About this exercise: Send back every record exactly.

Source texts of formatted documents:
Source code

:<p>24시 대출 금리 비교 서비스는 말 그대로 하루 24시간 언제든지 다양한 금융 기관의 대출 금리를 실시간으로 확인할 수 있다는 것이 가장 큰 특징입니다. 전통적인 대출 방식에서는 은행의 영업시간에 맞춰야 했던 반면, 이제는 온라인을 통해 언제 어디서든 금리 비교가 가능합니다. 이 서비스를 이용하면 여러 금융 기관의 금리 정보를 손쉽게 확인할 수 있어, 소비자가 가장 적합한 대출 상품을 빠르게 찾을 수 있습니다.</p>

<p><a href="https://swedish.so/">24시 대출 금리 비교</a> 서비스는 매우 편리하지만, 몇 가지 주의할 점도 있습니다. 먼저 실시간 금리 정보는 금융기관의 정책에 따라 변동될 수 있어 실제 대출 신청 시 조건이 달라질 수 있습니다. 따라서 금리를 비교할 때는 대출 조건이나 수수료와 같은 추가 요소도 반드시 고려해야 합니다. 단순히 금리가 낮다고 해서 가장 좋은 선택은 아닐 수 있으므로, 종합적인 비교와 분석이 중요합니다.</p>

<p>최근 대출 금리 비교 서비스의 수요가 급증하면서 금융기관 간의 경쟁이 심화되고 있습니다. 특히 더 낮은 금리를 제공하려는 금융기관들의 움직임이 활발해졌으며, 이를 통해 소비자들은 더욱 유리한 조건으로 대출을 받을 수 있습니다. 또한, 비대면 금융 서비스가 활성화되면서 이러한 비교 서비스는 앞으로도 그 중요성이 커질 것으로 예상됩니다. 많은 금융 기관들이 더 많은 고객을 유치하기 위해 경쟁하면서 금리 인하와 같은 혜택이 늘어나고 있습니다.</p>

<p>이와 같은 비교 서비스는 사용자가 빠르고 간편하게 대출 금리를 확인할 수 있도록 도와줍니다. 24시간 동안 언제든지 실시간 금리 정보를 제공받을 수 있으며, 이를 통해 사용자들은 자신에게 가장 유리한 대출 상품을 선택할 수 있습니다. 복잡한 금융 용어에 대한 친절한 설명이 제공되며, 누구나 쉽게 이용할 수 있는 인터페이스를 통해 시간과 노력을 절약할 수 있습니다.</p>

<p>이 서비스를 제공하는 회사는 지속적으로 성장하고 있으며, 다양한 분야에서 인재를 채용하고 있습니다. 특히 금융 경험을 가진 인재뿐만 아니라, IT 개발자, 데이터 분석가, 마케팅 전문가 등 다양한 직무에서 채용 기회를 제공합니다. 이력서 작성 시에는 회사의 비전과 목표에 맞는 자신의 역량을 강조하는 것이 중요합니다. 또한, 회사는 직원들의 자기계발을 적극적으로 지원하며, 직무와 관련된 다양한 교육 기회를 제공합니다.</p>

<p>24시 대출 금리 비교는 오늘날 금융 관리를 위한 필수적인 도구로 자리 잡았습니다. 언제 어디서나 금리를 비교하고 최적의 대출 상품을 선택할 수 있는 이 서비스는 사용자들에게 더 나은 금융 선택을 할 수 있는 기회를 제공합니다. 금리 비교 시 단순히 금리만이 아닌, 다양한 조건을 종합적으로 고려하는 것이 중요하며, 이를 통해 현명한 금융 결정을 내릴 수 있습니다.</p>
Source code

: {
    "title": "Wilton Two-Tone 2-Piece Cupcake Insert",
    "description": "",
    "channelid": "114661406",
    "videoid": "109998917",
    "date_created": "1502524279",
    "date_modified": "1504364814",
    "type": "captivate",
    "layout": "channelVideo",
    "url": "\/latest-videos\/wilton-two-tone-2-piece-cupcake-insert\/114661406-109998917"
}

Answer:
Source code

:<p>24시 대출 금리 비교 서비스는 말 그대로 하루 24시간 언제든지 다양한 금융 기관의 대출 금리를 실시간으로 확인할 수 있다는 것이 가장 큰 특징입니다. 전통적인 대출 방식에서는 은행의 영업시간에 맞춰야 했던 반면, 이제는 온라인을 통해 언제 어디서든 금리 비교가 가능합니다. 이 서비스를 이용하면 여러 금융 기관의 금리 정보를 손쉽게 확인할 수 있어, 소비자가 가장 적합한 대출 상품을 빠르게 찾을 수 있습니다.</p>

<p><a href="https://swedish.so/">24시 대출 금리 비교</a> 서비스는 매우 편리하지만, 몇 가지 주의할 점도 있습니다. 먼저 실시간 금리 정보는 금융기관의 정책에 따라 변동될 수 있어 실제 대출 신청 시 조건이 달라질 수 있습니다. 따라서 금리를 비교할 때는 대출 조건이나 수수료와 같은 추가 요소도 반드시 고려해야 합니다. 단순히 금리가 낮다고 해서 가장 좋은 선택은 아닐 수 있으므로, 종합적인 비교와 분석이 중요합니다.</p>

<p>최근 대출 금리 비교 서비스의 수요가 급증하면서 금융기관 간의 경쟁이 심화되고 있습니다. 특히 더 낮은 금리를 제공하려는 금융기관들의 움직임이 활발해졌으며, 이를 통해 소비자들은 더욱 유리한 조건으로 대출을 받을 수 있습니다. 또한, 비대면 금융 서비스가 활성화되면서 이러한 비교 서비스는 앞으로도 그 중요성이 커질 것으로 예상됩니다. 많은 금융 기관들이 더 많은 고객을 유치하기 위해 경쟁하면서 금리 인하와 같은 혜택이 늘어나고 있습니다.</p>

<p>이와 같은 비교 서비스는 사용자가 빠르고 간편하게 대출 금리를 확인할 수 있도록 도와줍니다. 24시간 동안 언제든지 실시간 금리 정보를 제공받을 수 있으며, 이를 통해 사용자들은 자신에게 가장 유리한 대출 상품을 선택할 수 있습니다. 복잡한 금융 용어에 대한 친절한 설명이 제공되며, 누구나 쉽게 이용할 수 있는 인터페이스를 통해 시간과 노력을 절약할 수 있습니다.</p>

<p>이 서비스를 제공하는 회사는 지속적으로 성장하고 있으며, 다양한 분야에서 인재를 채용하고 있습니다. 특히 금융 경험을 가진 인재뿐만 아니라, IT 개발자, 데이터 분석가, 마케팅 전문가 등 다양한 직무에서 채용 기회를 제공합니다. 이력서 작성 시에는 회사의 비전과 목표에 맞는 자신의 역량을 강조하는 것이 중요합니다. 또한, 회사는 직원들의 자기계발을 적극적으로 지원하며, 직무와 관련된 다양한 교육 기회를 제공합니다.</p>

<p>24시 대출 금리 비교는 오늘날 금융 관리를 위한 필수적인 도구로 자리 잡았습니다. 언제 어디서나 금리를 비교하고 최적의 대출 상품을 선택할 수 있는 이 서비스는 사용자들에게 더 나은 금융 선택을 할 수 있는 기회를 제공합니다. 금리 비교 시 단순히 금리만이 아닌, 다양한 조건을 종합적으로 고려하는 것이 중요하며, 이를 통해 현명한 금융 결정을 내릴 수 있습니다.</p>
Source code

: {
    "title": "Wilton Two-Tone 2-Piece Cupcake Insert",
    "description": "",
    "channelid": "114661406",
    "videoid": "109998917",
    "date_created": "1502524279",
    "date_modified": "1504364814",
    "type": "captivate",
    "layout": "channelVideo",
    "url": "\/latest-videos\/wilton-two-tone-2-piece-cupcake-insert\/114661406-109998917"
}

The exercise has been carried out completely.